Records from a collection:

_____

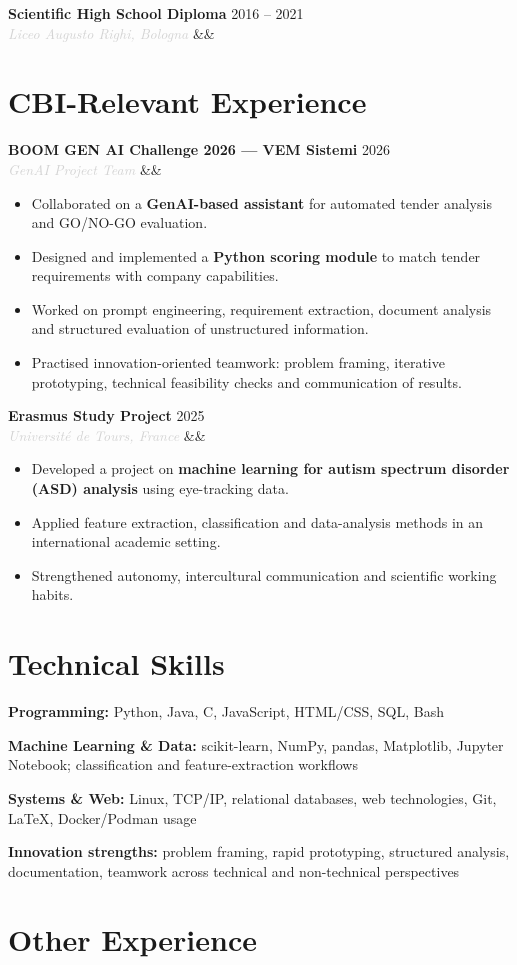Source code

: \documentclass[a4paper,10pt]{article}
\newcommand{\entry}[4]{%
  \noindent\textbf{#1} \hfill \textcolor{accent}{#2}\\
  \textit{\textcolor{lightgray}{#3}}%
  \ifx&#4&\else\\\vspace{0.2em}#4\fi
  \vspace{0.5em}
}
\newcommand{\entrylist}[5]{%
  \noindent\textbf{#1} \hfill \textcolor{accent}{#2}\\
  \textit{\textcolor{lightgray}{#3}}%
  \ifx&#4&\else\\\vspace{0.2em}#4\fi
  \vspace{0.25em}
  \begin{itemize}#5\end{itemize}
  \vspace{0.25em}
}
\newcommand{\skillgroup}[2]{%
  \noindent\textbf{#1:} #2\par\vspace{0.3em}
}
\begin{document}
\entry{Scientific High School Diploma}{2016 -- 2021}{Liceo Augusto Righi, Bologna}{}

\section{CBI-Relevant Experience}

\entrylist{BOOM GEN AI Challenge 2026 — VEM Sistemi}{2026}{GenAI Project Team}{}{
  \item Collaborated on a \textbf{GenAI-based assistant} for automated tender analysis and GO/NO-GO evaluation.
  \item Designed and implemented a \textbf{Python scoring module} to match tender requirements with company capabilities.
  \item Worked on prompt engineering, requirement extraction, document analysis and structured evaluation of unstructured information.
  \item Practised innovation-oriented teamwork: problem framing, iterative prototyping, technical feasibility checks and communication of results.
}

\entrylist{Erasmus Study Project}{2025}{Université de Tours, France}{}{
  \item Developed a project on \textbf{machine learning for autism spectrum disorder (ASD) analysis} using eye-tracking data.
  \item Applied feature extraction, classification and data-analysis methods in an international academic setting.
  \item Strengthened autonomy, intercultural communication and scientific working habits.
}

\section{Technical Skills}

\skillgroup{Programming}{Python, Java, C, JavaScript, HTML/CSS, SQL, Bash}
\skillgroup{Machine Learning \& Data}{scikit-learn, NumPy, pandas, Matplotlib, Jupyter Notebook; classification and feature-extraction workflows}
\skillgroup{Systems \& Web}{Linux, TCP/IP, relational databases, web technologies, Git, \LaTeX, Docker/Podman usage}
\skillgroup{Innovation strengths}{problem framing, rapid prototyping, structured analysis, documentation, teamwork across technical and non-technical perspectives}

\section{Other Experience}
\end{document}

_____

AIM OF THE TASK:
Take the records above and transcribe them exactly, dropping every picture.

RESULT FOR THIS EXERCISE:
Source code

: \documentclass[a4paper,10pt]{article}
\newcommand{\entry}[4]{%
  \noindent\textbf{#1} \hfill \textcolor{accent}{#2}\\
  \textit{\textcolor{lightgray}{#3}}%
  \ifx&#4&\else\\\vspace{0.2em}#4\fi
  \vspace{0.5em}
}
\newcommand{\entrylist}[5]{%
  \noindent\textbf{#1} \hfill \textcolor{accent}{#2}\\
  \textit{\textcolor{lightgray}{#3}}%
  \ifx&#4&\else\\\vspace{0.2em}#4\fi
  \vspace{0.25em}
  \begin{itemize}#5\end{itemize}
  \vspace{0.25em}
}
\newcommand{\skillgroup}[2]{%
  \noindent\textbf{#1:} #2\par\vspace{0.3em}
}
\begin{document}
\entry{Scientific High School Diploma}{2016 -- 2021}{Liceo Augusto Righi, Bologna}{}

\section{CBI-Relevant Experience}

\entrylist{BOOM GEN AI Challenge 2026 — VEM Sistemi}{2026}{GenAI Project Team}{}{
  \item Collaborated on a \textbf{GenAI-based assistant} for automated tender analysis and GO/NO-GO evaluation.
  \item Designed and implemented a \textbf{Python scoring module} to match tender requirements with company capabilities.
  \item Worked on prompt engineering, requirement extraction, document analysis and structured evaluation of unstructured information.
  \item Practised innovation-oriented teamwork: problem framing, iterative prototyping, technical feasibility checks and communication of results.
}

\entrylist{Erasmus Study Project}{2025}{Université de Tours, France}{}{
  \item Developed a project on \textbf{machine learning for autism spectrum disorder (ASD) analysis} using eye-tracking data.
  \item Applied feature extraction, classification and data-analysis methods in an international academic setting.
  \item Strengthened autonomy, intercultural communication and scientific working habits.
}

\section{Technical Skills}

\skillgroup{Programming}{Python, Java, C, JavaScript, HTML/CSS, SQL, Bash}
\skillgroup{Machine Learning \& Data}{scikit-learn, NumPy, pandas, Matplotlib, Jupyter Notebook; classification and feature-extraction workflows}
\skillgroup{Systems \& Web}{Linux, TCP/IP, relational databases, web technologies, Git, \LaTeX, Docker/Podman usage}
\skillgroup{Innovation strengths}{problem framing, rapid prototyping, structured analysis, documentation, teamwork across technical and non-technical perspectives}

\section{Other Experience}
\end{document}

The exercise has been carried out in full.